Your objective:
Only lines with the string "Index" should be returned from the data below.

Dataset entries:
+---+

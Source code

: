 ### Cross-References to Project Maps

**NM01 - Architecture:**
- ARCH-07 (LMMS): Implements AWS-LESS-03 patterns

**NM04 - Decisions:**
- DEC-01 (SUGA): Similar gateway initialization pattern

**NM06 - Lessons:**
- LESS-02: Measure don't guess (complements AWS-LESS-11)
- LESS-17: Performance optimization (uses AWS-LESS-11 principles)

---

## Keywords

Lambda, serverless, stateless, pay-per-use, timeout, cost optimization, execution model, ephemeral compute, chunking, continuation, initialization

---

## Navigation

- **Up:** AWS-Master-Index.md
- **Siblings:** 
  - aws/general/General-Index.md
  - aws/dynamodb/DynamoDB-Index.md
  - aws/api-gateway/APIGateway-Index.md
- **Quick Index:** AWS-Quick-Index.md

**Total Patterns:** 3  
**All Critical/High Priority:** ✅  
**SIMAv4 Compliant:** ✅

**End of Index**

+---+

Answer:
- **Up:** AWS-Master-Index.md
  - aws/general/General-Index.md
  - aws/dynamodb/DynamoDB-Index.md
  - aws/api-gateway/APIGateway-Index.md
- **Quick Index:** AWS-Quick-Index.md
**End of Index**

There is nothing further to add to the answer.